Insistamos, pues, en el terreno en el que siempre hemos estado integrados: el del pensamiento, la imaginación y el testimonio: en una palabra, el de la escritura.
Lo prueban nuestros grandes pensadores, historiadores, ensayistas, poetas, novelistas. Lo prueba la constante correspondencia y ayuda mutua de nuestros ideólogos y literatos.
En una palabra: unidos en la historia y el pensamiento pero desunidos en la práctica política y económica.
Mas el reloj del mundo ha dado una vuelta. Un imperio declina y otras potencias emergentes cambian la geopolítica mundial. No hay que olvidar que esos cambios globales permiten cambios regionales. Recordemos nuestra Independencia, ligada a la caída del imperio español.
Quiero decir, que todo apunta a que los afanes integradores de Surámerica se consoliden por fin. La UNASUR, la CELAC, el Mercosur, el TCA (Tratado de Cooperación Amazónica) y, por supuesto, el ALBA, no son coincidencias.
Tenemos, pues, la oportunidad de contribuir, cada quien a nuestro modo, a esa integración.
El Concurso que hoy presenta el Alba es un gran gesto integrador y una convocatoria para que los jóvenes novelistas suramericanos, muestren, de la manera más libre que puedan elegir, sin cortapisas de ninguna clase, la riqueza de su imaginación más desbordada.
La drástica división que rompe, fragmenta y neurotiza el alma del creador: su ser social y su ser individual, es decir, el ser del intelectual, comprometido o no, orgánico o no, pero siempre inmerso en el mundo real, y el otro, el del escritor retraído que llevamos dentro y cuya única patria es la soledad; o sea el que habita en los lugares oscuros del deseo, la angustia, el ensueño, el desencanto, el amor, la esperanza, la ira: el que comprueba, dolorosamente, que es difícil sobrevivir con los otros en este mundo real que nunca es como queremos que sea.
Ambos universos, antagónicos pero obligatorios, conviven en el alma del creador. Su ser social y su ser individual.
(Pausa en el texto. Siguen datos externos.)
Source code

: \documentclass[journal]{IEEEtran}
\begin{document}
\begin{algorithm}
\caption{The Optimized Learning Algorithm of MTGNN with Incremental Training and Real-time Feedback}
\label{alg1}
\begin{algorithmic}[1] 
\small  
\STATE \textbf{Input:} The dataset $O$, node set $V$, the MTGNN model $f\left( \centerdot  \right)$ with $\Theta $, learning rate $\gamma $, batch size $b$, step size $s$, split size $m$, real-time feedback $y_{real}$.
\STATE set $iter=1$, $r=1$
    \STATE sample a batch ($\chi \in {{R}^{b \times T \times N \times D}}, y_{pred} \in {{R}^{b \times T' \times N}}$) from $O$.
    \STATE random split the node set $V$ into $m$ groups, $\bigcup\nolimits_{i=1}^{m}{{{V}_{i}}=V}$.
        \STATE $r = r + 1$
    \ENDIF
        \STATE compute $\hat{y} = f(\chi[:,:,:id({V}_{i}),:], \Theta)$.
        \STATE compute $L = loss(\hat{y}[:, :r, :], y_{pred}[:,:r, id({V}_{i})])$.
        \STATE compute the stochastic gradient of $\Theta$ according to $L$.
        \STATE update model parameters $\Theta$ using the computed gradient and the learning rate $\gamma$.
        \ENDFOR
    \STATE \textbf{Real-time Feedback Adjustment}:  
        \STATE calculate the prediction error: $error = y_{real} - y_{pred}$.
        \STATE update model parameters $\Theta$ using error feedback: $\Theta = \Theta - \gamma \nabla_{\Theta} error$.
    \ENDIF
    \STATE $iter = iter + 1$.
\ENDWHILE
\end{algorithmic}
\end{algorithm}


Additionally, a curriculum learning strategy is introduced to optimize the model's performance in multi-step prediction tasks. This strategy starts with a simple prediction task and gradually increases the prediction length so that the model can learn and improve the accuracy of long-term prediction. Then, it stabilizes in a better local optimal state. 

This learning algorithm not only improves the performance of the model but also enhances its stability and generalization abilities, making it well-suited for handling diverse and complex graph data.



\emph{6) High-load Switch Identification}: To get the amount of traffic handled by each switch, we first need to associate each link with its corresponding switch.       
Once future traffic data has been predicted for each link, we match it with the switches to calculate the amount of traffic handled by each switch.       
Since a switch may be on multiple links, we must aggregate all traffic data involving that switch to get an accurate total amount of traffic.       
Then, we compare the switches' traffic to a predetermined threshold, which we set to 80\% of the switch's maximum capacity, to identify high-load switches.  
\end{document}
Y se expresan o trascienden en acciones muy visibles.
Así lo ha entendido este concurso de novelas que, en principio, tiene un origen geopolítico: el voto por la integración suramericana. Y, de modo simultáneo, el voto por la valorización de obras literarias genuinas, originales, que, más allá de la lectura relativa que puede hacer un jurado, convoca y da una buena oportunidad expresiva a los jóvenes escritores suramericanos como promesa de un futuro solidario que no queremos clausurado.
Una palabra más: un concurso vale, pues, no sólo por la gran novela que logra encontrar ni solo por su premio, en este caso, de die
z mil dólares y dos menciones de cinco mil dólares: vale por la agitación literaria que genera: muchas novelas, a lo mejor, encarceladas y olvidadas en el cajón de sastre del escritor, se rescatan y salen a la luz; otras, apenas embrionarias, puros girones de una imaginación excitada, empiezan a ser escritas; otras, no terminadas, demoradas, acaso por años, en la indecisión del escritor que duda, se terminan de escribir: en una palabra, un concurso como este es una provocación y una fiesta de la cultura que debemos celebrar.
Los jurados, aparte de quien les habla, son dos colegas de altos merecimientos: el ganador del concurso anterior, el joven narrador argentino Diego S. Lombardi, y el escritor cubano Atilio Caballero, Premio Alejo Carpentier de cuento, entre otros premios, poeta narrador, dramaturgo y traductor.
Yo agradezco a las instituciones y organismos, como la Alianza Bolivariana para los Pueblos de Nuestra América (ALBA), el Proyecto ALBA Cultural y el Centro Cultural Dulce María Loynaz, de Cuba, que hicieron posible este concurso y que lo mantienen ya con cinco ediciones cumplidas.
Agradezco también la distinción que me han hecho al nombrarme presidente del jurado de este año, responsabilidad que no podía eludir; agradezco a todos los jóvenes novelistas que han apostado por sus trabajos ya entregados y que esperarán los resultados hasta febrero del 2014, y anuncio, pues, en el ámbito suramericano, el cierre exitoso (108 novelas presentadas) de la Quinta Edición del Premio Alba Narrativa de Novela.
Y gracias, muchas gracias, a todos ustedes por su paciencia.